● **Work instructions**
The lines you need are those holding the word "reaction"; pull them from the material.

[Opening The records section]

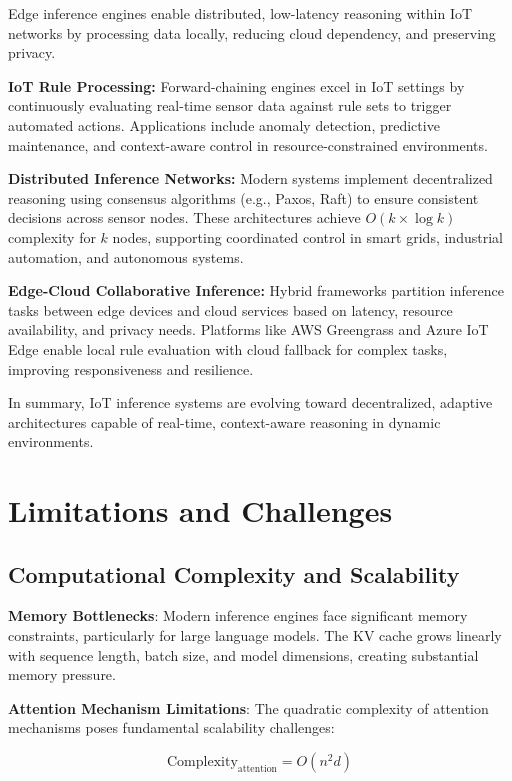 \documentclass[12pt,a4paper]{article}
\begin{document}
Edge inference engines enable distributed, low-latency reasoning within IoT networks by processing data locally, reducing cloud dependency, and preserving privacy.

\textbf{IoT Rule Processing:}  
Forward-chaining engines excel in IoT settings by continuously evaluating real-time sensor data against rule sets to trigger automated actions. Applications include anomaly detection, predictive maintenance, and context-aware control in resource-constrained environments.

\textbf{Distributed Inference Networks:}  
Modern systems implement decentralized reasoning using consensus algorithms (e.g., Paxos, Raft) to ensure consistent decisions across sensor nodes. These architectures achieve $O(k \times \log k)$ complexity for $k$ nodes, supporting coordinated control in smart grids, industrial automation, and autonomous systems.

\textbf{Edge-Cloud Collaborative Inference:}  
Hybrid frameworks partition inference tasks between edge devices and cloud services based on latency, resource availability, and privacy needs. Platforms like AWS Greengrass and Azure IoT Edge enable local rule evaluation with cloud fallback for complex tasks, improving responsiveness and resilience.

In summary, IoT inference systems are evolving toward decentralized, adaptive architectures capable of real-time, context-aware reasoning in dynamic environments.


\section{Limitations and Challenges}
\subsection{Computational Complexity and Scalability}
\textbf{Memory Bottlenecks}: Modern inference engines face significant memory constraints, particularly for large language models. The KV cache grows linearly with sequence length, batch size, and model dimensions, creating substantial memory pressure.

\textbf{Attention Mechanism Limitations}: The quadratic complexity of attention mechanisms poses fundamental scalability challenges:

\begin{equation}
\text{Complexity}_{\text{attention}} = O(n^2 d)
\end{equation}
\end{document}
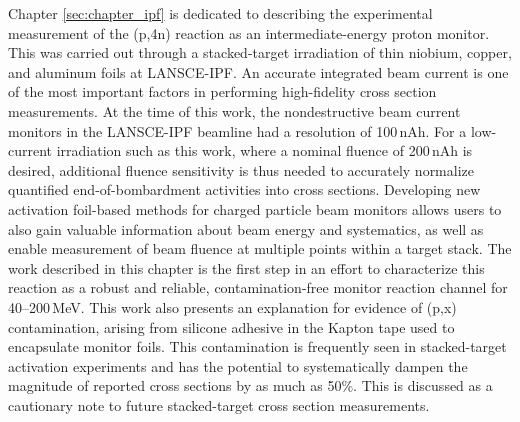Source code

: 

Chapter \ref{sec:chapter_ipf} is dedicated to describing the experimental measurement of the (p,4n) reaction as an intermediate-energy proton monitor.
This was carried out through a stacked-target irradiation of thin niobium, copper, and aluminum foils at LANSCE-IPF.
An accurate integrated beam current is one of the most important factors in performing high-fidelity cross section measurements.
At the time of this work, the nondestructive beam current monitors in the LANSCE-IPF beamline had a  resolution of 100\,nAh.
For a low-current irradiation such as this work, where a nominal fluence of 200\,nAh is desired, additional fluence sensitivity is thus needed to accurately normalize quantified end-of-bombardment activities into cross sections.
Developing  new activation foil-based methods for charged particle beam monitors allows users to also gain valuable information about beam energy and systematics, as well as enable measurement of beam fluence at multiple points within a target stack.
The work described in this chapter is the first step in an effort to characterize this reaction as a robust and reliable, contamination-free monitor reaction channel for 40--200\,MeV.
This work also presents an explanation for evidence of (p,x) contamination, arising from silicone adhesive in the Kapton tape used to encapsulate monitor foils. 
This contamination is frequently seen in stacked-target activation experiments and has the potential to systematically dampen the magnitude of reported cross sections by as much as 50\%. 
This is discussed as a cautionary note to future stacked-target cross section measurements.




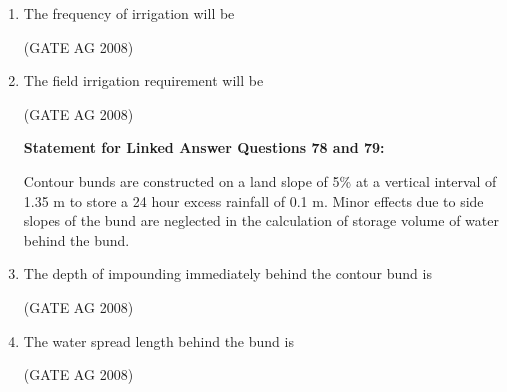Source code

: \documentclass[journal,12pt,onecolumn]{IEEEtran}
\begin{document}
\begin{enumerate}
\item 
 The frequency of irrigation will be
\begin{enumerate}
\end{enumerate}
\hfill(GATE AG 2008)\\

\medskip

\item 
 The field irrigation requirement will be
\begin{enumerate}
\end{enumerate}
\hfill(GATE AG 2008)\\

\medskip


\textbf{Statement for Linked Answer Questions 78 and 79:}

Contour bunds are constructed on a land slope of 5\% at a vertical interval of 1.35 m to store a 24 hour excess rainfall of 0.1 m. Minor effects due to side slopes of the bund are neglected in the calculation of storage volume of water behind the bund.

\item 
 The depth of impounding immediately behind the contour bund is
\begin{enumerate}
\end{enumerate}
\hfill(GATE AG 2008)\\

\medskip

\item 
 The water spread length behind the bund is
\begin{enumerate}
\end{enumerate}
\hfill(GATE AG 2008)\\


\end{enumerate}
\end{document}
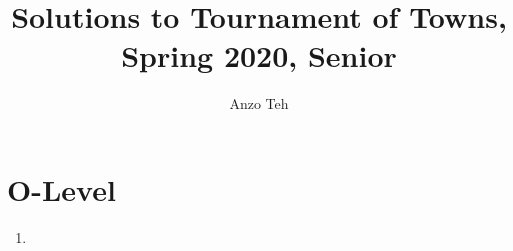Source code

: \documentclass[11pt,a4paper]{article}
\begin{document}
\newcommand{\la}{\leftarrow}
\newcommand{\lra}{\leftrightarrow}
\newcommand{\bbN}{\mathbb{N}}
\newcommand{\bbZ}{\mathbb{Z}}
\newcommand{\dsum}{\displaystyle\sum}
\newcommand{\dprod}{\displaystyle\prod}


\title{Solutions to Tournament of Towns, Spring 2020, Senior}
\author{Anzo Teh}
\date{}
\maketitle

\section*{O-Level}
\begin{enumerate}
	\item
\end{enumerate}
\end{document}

[Closing The records section]

● **Task result**
Chapter \ref{sec:chapter_ipf} is dedicated to describing the experimental measurement of the (p,4n) reaction as an intermediate-energy proton monitor.
The work described in this chapter is the first step in an effort to characterize this reaction as a robust and reliable, contamination-free monitor reaction channel for 40--200\,MeV.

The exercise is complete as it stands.